Catherine Masters meets the latest recipient of the Rutherford Medal.
Gattaca was on the television the other night. That's the 1997 film about a future world where your DNA can be processed in seconds and your genetic makeup determines whether you are included in society or destined for the most menial of jobs.
In his Auckland University office with sweeping views to the museum and tennis courts on Stanley St, which he confesses he sometimes forgets to look at, Professor Peter Hunter says casually that the film was not farfetched at all.
This extremely clever scientist says such technological revolution is with us already, it's just damn expensive. The goal of being able to do complete DNA scans for people for $1000 is probably only five years away, he says. If that.
Hunter is one of those at the forefront of bringing amazing technological revolution within reach.
The Auckland Bioengineering Institute director, who has just been awarded this country's most prestigious science honour, the Rutherford Medal, is behind what is called the Physiome Project, an international project which aims to build computer models of all the organ systems of the human body.
The aim is a virtual human body built from the smallest components up, formed by mathematics and graphics.
The Rutherford Medal follows another honour for Hunter. In 2006 he became a Fellow of the Royal Society in London, where is his name is listed alongside the likes of Sir Isaac Newton and Einstein.
Hunter is a self-confessed workaholic who says though he may have received the honour, science never happens in isolation. He patiently chunks advances in science down, explaining how breakthroughs in different areas converge and move science forward.
Think about the human genome project, he says. This began with the structure of DNA in the mid-1950s. American biologist James Watson and British physicist Francis Crick came up with the famous DNA helix which led to an extraordinary 50-year revolution in the field of molecular biology.

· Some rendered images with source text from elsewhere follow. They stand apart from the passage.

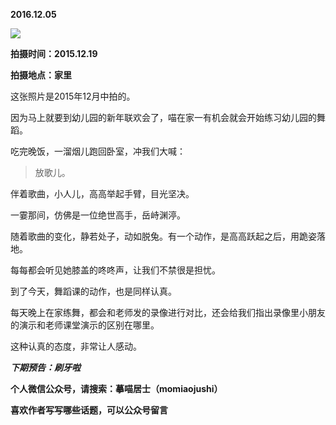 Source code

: 
**2016.12.05**

![](https://mmbiz.qlogo.cn/mmbiz_jpg/uDI3FLln00bpYdp6ichpbE4hibicIqDHlzQ4dvfwbsMZXxXheiajOpPNgicuOBfbzeQX4T2e7yThoiabKB7gCXH8aTcA/0?wx_fmt=jpeg)


**拍摄时间：2015.12.19**

**拍摄地点：家里**

这张照片是2015年12月中拍的。

因为马上就要到幼儿园的新年联欢会了，喵在家一有机会就会开始练习幼儿园的舞蹈。

吃完晚饭，一溜烟儿跑回卧室，冲我们大喊：
>放歌儿。


伴着歌曲，小人儿，高高举起手臂，目光坚决。

一霎那间，仿佛是一位绝世高手，岳峙渊渟。

随着歌曲的变化，静若处子，动如脱兔。有一个动作，是高高跃起之后，用跪姿落地。

每每都会听见她膝盖的咚咚声，让我们不禁很是担忧。

到了今天，舞蹈课的动作，也是同样认真。

每天晚上在家练舞，都会和老师发的录像进行对比，还会给我们指出录像里小朋友的演示和老师课堂演示的区别在哪里。

这种认真的态度，非常让人感动。


***下期预告：刷牙啦***


**个人微信公众号，请搜索：摹喵居士（momiaojushi）**

**喜欢作者写写哪些话题，可以公众号留言**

The human genome project was about the complete understanding of the DNA behind life, he says. It's the process of reductionism, of having a complex organism which is a combination of genetics and all sorts of other environmental processes which all go along with making the human body what it is.
Though reductionism - breaking the body into its tiniest bits - has been going on for years, little work had been attempted on putting it all back together again, "to take Humpty Dumpty who's broken into a million pieces and reassemble him into understanding how he works as an intact, integrated organism."

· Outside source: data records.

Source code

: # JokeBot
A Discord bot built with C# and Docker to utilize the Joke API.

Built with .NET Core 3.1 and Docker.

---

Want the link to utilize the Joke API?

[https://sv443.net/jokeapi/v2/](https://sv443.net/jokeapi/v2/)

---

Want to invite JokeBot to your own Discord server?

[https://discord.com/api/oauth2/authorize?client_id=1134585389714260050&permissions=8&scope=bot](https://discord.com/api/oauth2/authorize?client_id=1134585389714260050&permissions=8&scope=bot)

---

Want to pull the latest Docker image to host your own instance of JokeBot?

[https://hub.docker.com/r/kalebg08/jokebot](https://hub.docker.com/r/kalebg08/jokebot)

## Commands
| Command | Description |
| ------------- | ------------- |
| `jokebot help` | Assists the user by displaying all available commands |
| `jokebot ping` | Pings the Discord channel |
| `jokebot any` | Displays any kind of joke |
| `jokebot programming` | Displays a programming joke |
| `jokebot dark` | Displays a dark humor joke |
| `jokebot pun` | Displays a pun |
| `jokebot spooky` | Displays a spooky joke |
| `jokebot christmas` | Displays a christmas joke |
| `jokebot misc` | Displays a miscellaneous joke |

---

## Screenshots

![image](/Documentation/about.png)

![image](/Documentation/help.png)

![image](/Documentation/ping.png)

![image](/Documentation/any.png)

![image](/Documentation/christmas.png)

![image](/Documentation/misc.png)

This is what Hunter and his colleagues and students, and scientists from around the world, are now trying to do.
Putting Humpty Dumpty back together is really an engineering problem, he says. The engineering world has figured out how to deal with multiple levels of complexity in engineering, working with the laws of physics and nature. These laws apply equally to biology.
Hence the virtual human project. The implications from achieving such a virtual human are huge, from the trialling of drugs to personalised medicine - specific design of implants, for example, to suit individual bodies - to individualised predictive medicine.
Hunter and his team are standing on the brink of something big.
"There are already a lot of applications of this stuff into healthcare but I think it's only the very beginning of something that is going to be important for healthcare in the future.
"My guess is that within five years we'll be using models to test drugs and we'll be having clinical trials around the use of drugs with models."
Advances often come slow then fast, he says. "There are a number of developments which have to build on the basic technology to really be able to exploit it effectively, and the same will happen here."
This building of knowledge perhaps mirrors Hunter's bioengineering career, which began with a Master of Engineering in 1971 where he worked on solving the equations around blood flow in arteries and fell in love with biology. He went to Oxford on a Commonwealth scholarship and, with no formal training in biology since school, decided the best way to learn was to do his PhD in a physiology department.
Back in New Zealand, he met another New Zealand engineer/physiologist, Bruce Smaill and together they began modelling the human heart, which led to the start of the Physiome Project in 1980.
He puts an image of a beating heart on a large television screen in his office. This looks like a real heart but is a virtual heart. It is all mathematical modelling, made possible from knowing everything from the underlying anatomy, tissue structure and its properties to the proteins involved and their function.
"What you're doing is expressing that mathematically and then solving the equations to then tell you how it works as an intact organ and then what happens if it goes wrong."
He then puts up an image of the faces of young people. Forget about "grey-hairs" like him, he says.
These are bioengineering graduates - and they are the future of New Zealand's economy, he says.
"The single most important thing is that we have an environment where these sort of people, bright young people can get engaged with things that are interesting to them and can lead to commercial outcomes.
"It's a no brainer really."
When the film Gattaca came out, such technological advances seemed far away enough to not be too worrying.
Now such breakthroughs are here, is there anything to really worry about?
Hunter is not concerned.
"I think there are enough checks and balances in society to make sure we use technological advances in the right way."